**Source data:**
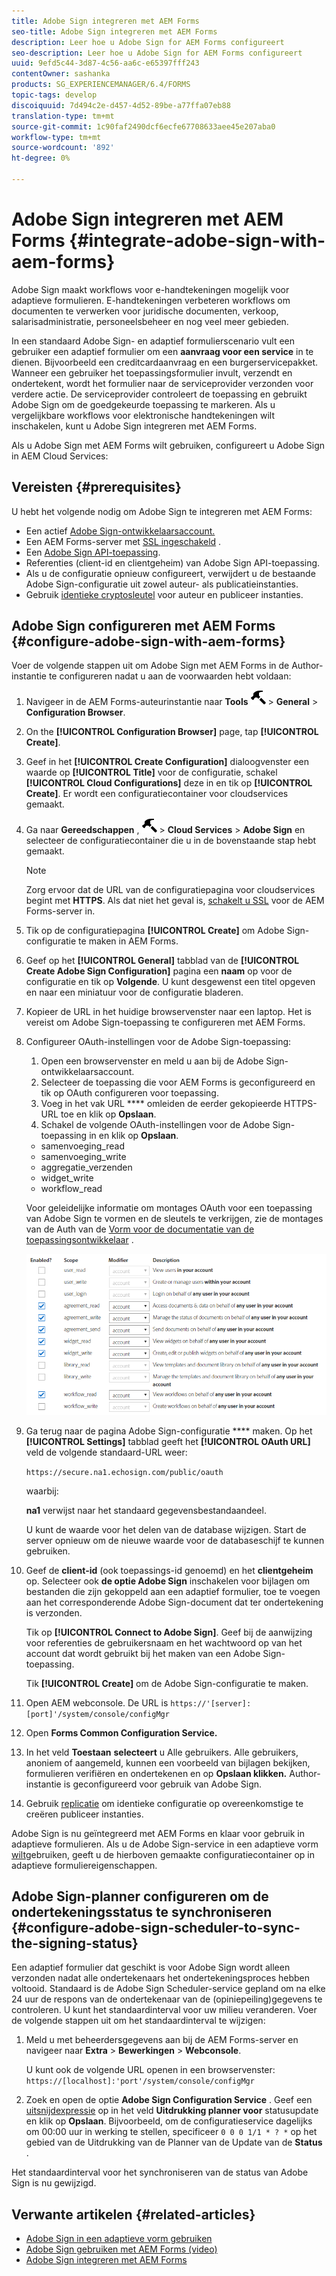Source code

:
 ```yaml
---
title: Adobe Sign integreren met AEM Forms
seo-title: Adobe Sign integreren met AEM Forms
description: Leer hoe u Adobe Sign for AEM Forms configureert
seo-description: Leer hoe u Adobe Sign for AEM Forms configureert
uuid: 9efd5c44-3d87-4c56-aa6c-e65397fff243
contentOwner: sashanka
products: SG_EXPERIENCEMANAGER/6.4/FORMS
topic-tags: develop
discoiquuid: 7d494c2e-d457-4d52-89be-a77ffa07eb88
translation-type: tm+mt
source-git-commit: 1c90faf2490dcf6ecfe67708633aee45e207aba0
workflow-type: tm+mt
source-wordcount: '892'
ht-degree: 0%

---
```



# Adobe Sign integreren met AEM Forms {#integrate-adobe-sign-with-aem-forms}

Adobe Sign maakt workflows voor e-handtekeningen mogelijk voor adaptieve formulieren. E-handtekeningen verbeteren workflows om documenten te verwerken voor juridische documenten, verkoop, salarisadministratie, personeelsbeheer en nog veel meer gebieden.

In een standaard Adobe Sign- en adaptief formulierscenario vult een gebruiker een adaptief formulier om een **aanvraag voor een service** in te dienen. Bijvoorbeeld een creditcardaanvraag en een burgerservicepakket. Wanneer een gebruiker het toepassingsformulier invult, verzendt en ondertekent, wordt het formulier naar de serviceprovider verzonden voor verdere actie. De serviceprovider controleert de toepassing en gebruikt Adobe Sign om de goedgekeurde toepassing te markeren. Als u vergelijkbare workflows voor elektronische handtekeningen wilt inschakelen, kunt u Adobe Sign integreren met AEM Forms.

Als u Adobe Sign met AEM Forms wilt gebruiken, configureert u Adobe Sign in AEM Cloud Services:

## Vereisten {#prerequisites}

U hebt het volgende nodig om Adobe Sign te integreren met AEM Forms:

* Een actief [Adobe Sign-ontwikkelaarsaccount.](https://acrobat.adobe.com/us/en/why-adobe/developer-form.html)
* Een AEM Forms-server met [SSL ingeschakeld](/help/sites-administering/ssl-by-default.md) .
* Een [Adobe Sign API-toepassing](https://www.adobe.io/apis/documentcloud/sign/docs.html#!adobedocs/adobe-sign/master/gstarted/create_app.md).
* Referenties (client-id en clientgeheim) van Adobe Sign API-toepassing.
* Als u de configuratie opnieuw configureert, verwijdert u de bestaande Adobe Sign-configuratie uit zowel auteur- als publicatieinstanties.
* Gebruik [identieke cryptosleutel](/help/sites-administering/security-checklist.md#make-sure-you-properly-replicate-encryption-keys-when-needed) voor auteur en publiceer instanties.

## Adobe Sign configureren met AEM Forms {#configure-adobe-sign-with-aem-forms}

Voer de volgende stappen uit om Adobe Sign met AEM Forms in de Author-instantie te configureren nadat u aan de voorwaarden hebt voldaan:

1. Navigeer in de AEM Forms-auteurinstantie naar **Tools** ![hammer](assets/hammer.png) > **General** > **Configuration Browser**.
1. On the **[!UICONTROL Configuration Browser]** page, tap **[!UICONTROL Create]**.
1. Geef in het **[!UICONTROL Create Configuration]** dialoogvenster een waarde op **[!UICONTROL Title]** voor de configuratie, schakel **[!UICONTROL Cloud Configurations]** deze in en tik op **[!UICONTROL Create]**. Er wordt een configuratiecontainer voor cloudservices gemaakt.
1. Ga naar **Gereedschappen** , ![hamer](assets/hammer.png) > **Cloud Services** > **Adobe Sign** en selecteer de configuratiecontainer die u in de bovenstaande stap hebt gemaakt.

   >[!NOTE]
   >
   >Zorg ervoor dat de URL van de configuratiepagina voor cloudservices begint met **HTTPS**. Als dat niet het geval is, [schakelt u SSL](/help/sites-administering/ssl-by-default.md) voor de AEM Forms-server in.

1. Tik op de configuratiepagina **[!UICONTROL Create]** om Adobe Sign-configuratie te maken in AEM Forms.
1. Geef op het **[!UICONTROL General]** tabblad van de **[!UICONTROL Create Adobe Sign Configuration]** pagina een **naam** op voor de configuratie en tik op **Volgende**. U kunt desgewenst een titel opgeven en naar een miniatuur voor de configuratie bladeren.

1. Kopieer de URL in het huidige browservenster naar een laptop. Het is vereist om Adobe Sign-toepassing te configureren met AEM Forms.

1. Configureer OAuth-instellingen voor de Adobe Sign-toepassing:

   1. Open een browservenster en meld u aan bij de Adobe Sign-ontwikkelaarsaccount.
   1. Selecteer de toepassing die voor AEM Forms is geconfigureerd en tik op OAuth configureren voor toepassing.
   1. Voeg in het vak URL **** omleiden de eerder gekopieerde HTTPS-URL toe en klik op **Opslaan**.
   1. Schakel de volgende OAuth-instellingen voor de Adobe Sign-toepassing in en klik op **Opslaan**.
   * samenvoeging_read
   * samenvoeging_write
   * aggregatie_verzenden
   * widget_write
   * workflow_read

   Voor geleidelijke informatie om montages OAuth voor een toepassing van Adobe Sign te vormen en de sleutels te verkrijgen, zie de montages van de Auth van de [Vorm voor de documentatie van de toepassingsontwikkelaar](https://www.adobe.io/apis/documentcloud/sign/docs.html#!adobedocs/adobe-sign/master/gstarted/configure_oauth.md) .

   ![OAuth Config](assets/oauthconfig_new.png)

1. Ga terug naar de pagina Adobe Sign-configuratie **** maken. Op het **[!UICONTROL Settings]** tabblad geeft het **[!UICONTROL OAuth URL]** veld de volgende standaard-URL weer:

   `https://secure.na1.echosign.com/public/oauth`

   waarbij:

   **na1** verwijst naar het standaard gegevensbestandaandeel.

   U kunt de waarde voor het delen van de database wijzigen. Start de server opnieuw om de nieuwe waarde voor de databaseschijf te kunnen gebruiken.

1. Geef de **client-id** (ook toepassings-id genoemd) en het **clientgeheim** op. Selecteer ook **de optie Adobe Sign** inschakelen voor bijlagen om bestanden die zijn gekoppeld aan een adaptief formulier, toe te voegen aan het corresponderende Adobe Sign-document dat ter ondertekening is verzonden.

   Tik op **[!UICONTROL Connect to Adobe Sign]**. Geef bij de aanwijzing voor referenties de gebruikersnaam en het wachtwoord op van het account dat wordt gebruikt bij het maken van een Adobe Sign-toepassing.

   Tik **[!UICONTROL Create]** om de Adobe Sign-configuratie te maken.

1. Open AEM webconsole. De URL is `https://'[server]:[port]'/system/console/configMgr`
1. Open **Forms Common Configuration Service.**
1. In het veld **Toestaan** **selecteert** u Alle gebruikers. Alle gebruikers, anoniem of aangemeld, kunnen een voorbeeld van bijlagen bekijken, formulieren verifiëren en ondertekenen en op **Opslaan klikken.** Author-instantie is geconfigureerd voor gebruik van Adobe Sign.
1. Gebruik [replicatie](/help/sites-deploying/replication.md) om identieke configuratie op overeenkomstige te creëren publiceer instanties.

Adobe Sign is nu geïntegreerd met AEM Forms en klaar voor gebruik in adaptieve formulieren. Als u de Adobe Sign-service in een adaptieve vorm [wilt](../../forms/using/working-with-adobe-sign.md#configure-adobe-sign-for-an-adaptive-form)gebruiken, geeft u de hierboven gemaakte configuratiecontainer op in adaptieve formuliereigenschappen.

## Adobe Sign-planner configureren om de ondertekeningsstatus te synchroniseren {#configure-adobe-sign-scheduler-to-sync-the-signing-status}

Een adaptief formulier dat geschikt is voor Adobe Sign wordt alleen verzonden nadat alle ondertekenaars het ondertekeningsproces hebben voltooid. Standaard is de Adobe Sign Scheduler-service gepland om na elke 24 uur de respons van de ondertekenaar van de (opiniepeiling)gegevens te controleren. U kunt het standaardinterval voor uw milieu veranderen. Voer de volgende stappen uit om het standaardinterval te wijzigen:

1. Meld u met beheerdersgegevens aan bij de AEM Forms-server en navigeer naar **Extra** > **Bewerkingen** > **Webconsole**.

   U kunt ook de volgende URL openen in een browservenster:
   `https://[localhost]:'port'/system/console/configMgr`

1. Zoek en open de optie **Adobe Sign Configuration Service** . Geef een [uitsnijdexpressie](https://en.wikipedia.org/wiki/Cron#CRON_expression) op in het veld **Uitdrukking planner voor** statusupdate en klik op **Opslaan**. Bijvoorbeeld, om de configuratieservice dagelijks om 00:00 uur in werking te stellen, specificeer `0 0 0 1/1 * ? *` op het gebied van de Uitdrukking van de Planner van de Update van de **Status** .

Het standaardinterval voor het synchroniseren van de status van Adobe Sign is nu gewijzigd.

## Verwante artikelen {#related-articles}

* [Adobe Sign in een adaptieve vorm gebruiken](../../forms/using/working-with-adobe-sign.md)
* [Adobe Sign gebruiken met AEM Forms (video)](https://helpx.adobe.com/experience-manager/kt/forms/using/adobe-sign-integration-feature-video.html)
* [Adobe Sign integreren met AEM Forms](../../forms/using/adobe-sign-integration-adaptive-forms.md)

**What is being asked:**
Where the listing above reaches the line that contains "# Adobe Sign integreren", start retyping, and finish with the line that contains "Adobe Sign maakt"; reproduce those lines exactly and no others.

**Task output:**
# Adobe Sign integreren met AEM Forms {#integrate-adobe-sign-with-aem-forms}

Adobe Sign maakt workflows voor e-handtekeningen mogelijk voor adaptieve formulieren. E-handtekeningen verbeteren workflows om documenten te verwerken voor juridische documenten, verkoop, salarisadministratie, personeelsbeheer en nog veel meer gebieden.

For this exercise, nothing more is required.